Dataset excerpts
———
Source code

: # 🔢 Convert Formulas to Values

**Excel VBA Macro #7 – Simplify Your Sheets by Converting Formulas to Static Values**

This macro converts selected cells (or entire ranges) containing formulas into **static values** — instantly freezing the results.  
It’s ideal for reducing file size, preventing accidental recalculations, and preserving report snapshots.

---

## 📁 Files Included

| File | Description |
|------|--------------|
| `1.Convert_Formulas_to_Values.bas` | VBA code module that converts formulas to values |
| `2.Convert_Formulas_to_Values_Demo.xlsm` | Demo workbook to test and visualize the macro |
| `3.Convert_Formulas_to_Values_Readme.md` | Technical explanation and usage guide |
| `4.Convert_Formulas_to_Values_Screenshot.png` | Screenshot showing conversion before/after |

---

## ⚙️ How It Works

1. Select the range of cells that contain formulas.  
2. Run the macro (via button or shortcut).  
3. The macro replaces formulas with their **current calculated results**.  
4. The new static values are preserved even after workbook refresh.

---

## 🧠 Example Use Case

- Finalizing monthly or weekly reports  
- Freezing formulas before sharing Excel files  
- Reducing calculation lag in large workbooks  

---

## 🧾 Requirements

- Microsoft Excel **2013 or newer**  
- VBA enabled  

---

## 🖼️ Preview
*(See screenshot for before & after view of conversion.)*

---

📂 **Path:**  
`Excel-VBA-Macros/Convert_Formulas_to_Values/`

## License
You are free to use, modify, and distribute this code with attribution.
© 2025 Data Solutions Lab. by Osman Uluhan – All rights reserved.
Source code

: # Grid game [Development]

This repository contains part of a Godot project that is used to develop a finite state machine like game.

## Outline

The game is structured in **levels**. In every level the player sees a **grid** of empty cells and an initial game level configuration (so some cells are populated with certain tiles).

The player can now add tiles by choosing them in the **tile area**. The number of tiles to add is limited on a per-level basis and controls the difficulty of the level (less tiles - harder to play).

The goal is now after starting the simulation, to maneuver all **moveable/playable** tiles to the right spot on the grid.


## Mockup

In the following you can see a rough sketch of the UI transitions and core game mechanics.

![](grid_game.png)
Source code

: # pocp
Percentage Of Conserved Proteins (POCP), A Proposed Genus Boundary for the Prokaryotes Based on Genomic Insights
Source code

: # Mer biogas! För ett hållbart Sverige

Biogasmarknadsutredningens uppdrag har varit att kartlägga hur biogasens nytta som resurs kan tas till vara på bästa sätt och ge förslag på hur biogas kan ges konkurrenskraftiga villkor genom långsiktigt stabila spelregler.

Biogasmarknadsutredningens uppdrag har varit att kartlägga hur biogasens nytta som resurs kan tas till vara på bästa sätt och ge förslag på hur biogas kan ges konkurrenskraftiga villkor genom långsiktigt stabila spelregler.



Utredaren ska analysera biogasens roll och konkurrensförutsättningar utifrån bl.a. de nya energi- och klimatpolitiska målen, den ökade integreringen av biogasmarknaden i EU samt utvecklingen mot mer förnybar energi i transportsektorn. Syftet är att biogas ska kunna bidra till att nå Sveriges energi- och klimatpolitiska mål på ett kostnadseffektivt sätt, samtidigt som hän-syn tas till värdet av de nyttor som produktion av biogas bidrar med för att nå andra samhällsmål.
———
Task objective
The answer is the full set of records, printed exactly as given.

Answer for the task
Source code

: # 🔢 Convert Formulas to Values

**Excel VBA Macro #7 – Simplify Your Sheets by Converting Formulas to Static Values**

This macro converts selected cells (or entire ranges) containing formulas into **static values** — instantly freezing the results.  
It’s ideal for reducing file size, preventing accidental recalculations, and preserving report snapshots.

---

## 📁 Files Included

| File | Description |
|------|--------------|
| `1.Convert_Formulas_to_Values.bas` | VBA code module that converts formulas to values |
| `2.Convert_Formulas_to_Values_Demo.xlsm` | Demo workbook to test and visualize the macro |
| `3.Convert_Formulas_to_Values_Readme.md` | Technical explanation and usage guide |
| `4.Convert_Formulas_to_Values_Screenshot.png` | Screenshot showing conversion before/after |

---

## ⚙️ How It Works

1. Select the range of cells that contain formulas.  
2. Run the macro (via button or shortcut).  
3. The macro replaces formulas with their **current calculated results**.  
4. The new static values are preserved even after workbook refresh.

---

## 🧠 Example Use Case

- Finalizing monthly or weekly reports  
- Freezing formulas before sharing Excel files  
- Reducing calculation lag in large workbooks  

---

## 🧾 Requirements

- Microsoft Excel **2013 or newer**  
- VBA enabled  

---

## 🖼️ Preview
*(See screenshot for before & after view of conversion.)*

---

📂 **Path:**  
`Excel-VBA-Macros/Convert_Formulas_to_Values/`

## License
You are free to use, modify, and distribute this code with attribution.
© 2025 Data Solutions Lab. by Osman Uluhan – All rights reserved.
Source code

: # Grid game [Development]

This repository contains part of a Godot project that is used to develop a finite state machine like game.

## Outline

The game is structured in **levels**. In every level the player sees a **grid** of empty cells and an initial game level configuration (so some cells are populated with certain tiles).

The player can now add tiles by choosing them in the **tile area**. The number of tiles to add is limited on a per-level basis and controls the difficulty of the level (less tiles - harder to play).

The goal is now after starting the simulation, to maneuver all **moveable/playable** tiles to the right spot on the grid.


## Mockup

In the following you can see a rough sketch of the UI transitions and core game mechanics.

![](grid_game.png)
Source code

: # pocp
Percentage Of Conserved Proteins (POCP), A Proposed Genus Boundary for the Prokaryotes Based on Genomic Insights
Source code

: # Mer biogas! För ett hållbart Sverige

Biogasmarknadsutredningens uppdrag har varit att kartlägga hur biogasens nytta som resurs kan tas till vara på bästa sätt och ge förslag på hur biogas kan ges konkurrenskraftiga villkor genom långsiktigt stabila spelregler.

Biogasmarknadsutredningens uppdrag har varit att kartlägga hur biogasens nytta som resurs kan tas till vara på bästa sätt och ge förslag på hur biogas kan ges konkurrenskraftiga villkor genom långsiktigt stabila spelregler.



Utredaren ska analysera biogasens roll och konkurrensförutsättningar utifrån bl.a. de nya energi- och klimatpolitiska målen, den ökade integreringen av biogasmarknaden i EU samt utvecklingen mot mer förnybar energi i transportsektorn. Syftet är att biogas ska kunna bidra till att nå Sveriges energi- och klimatpolitiska mål på ett kostnadseffektivt sätt, samtidigt som hän-syn tas till värdet av de nyttor som produktion av biogas bidrar med för att nå andra samhällsmål.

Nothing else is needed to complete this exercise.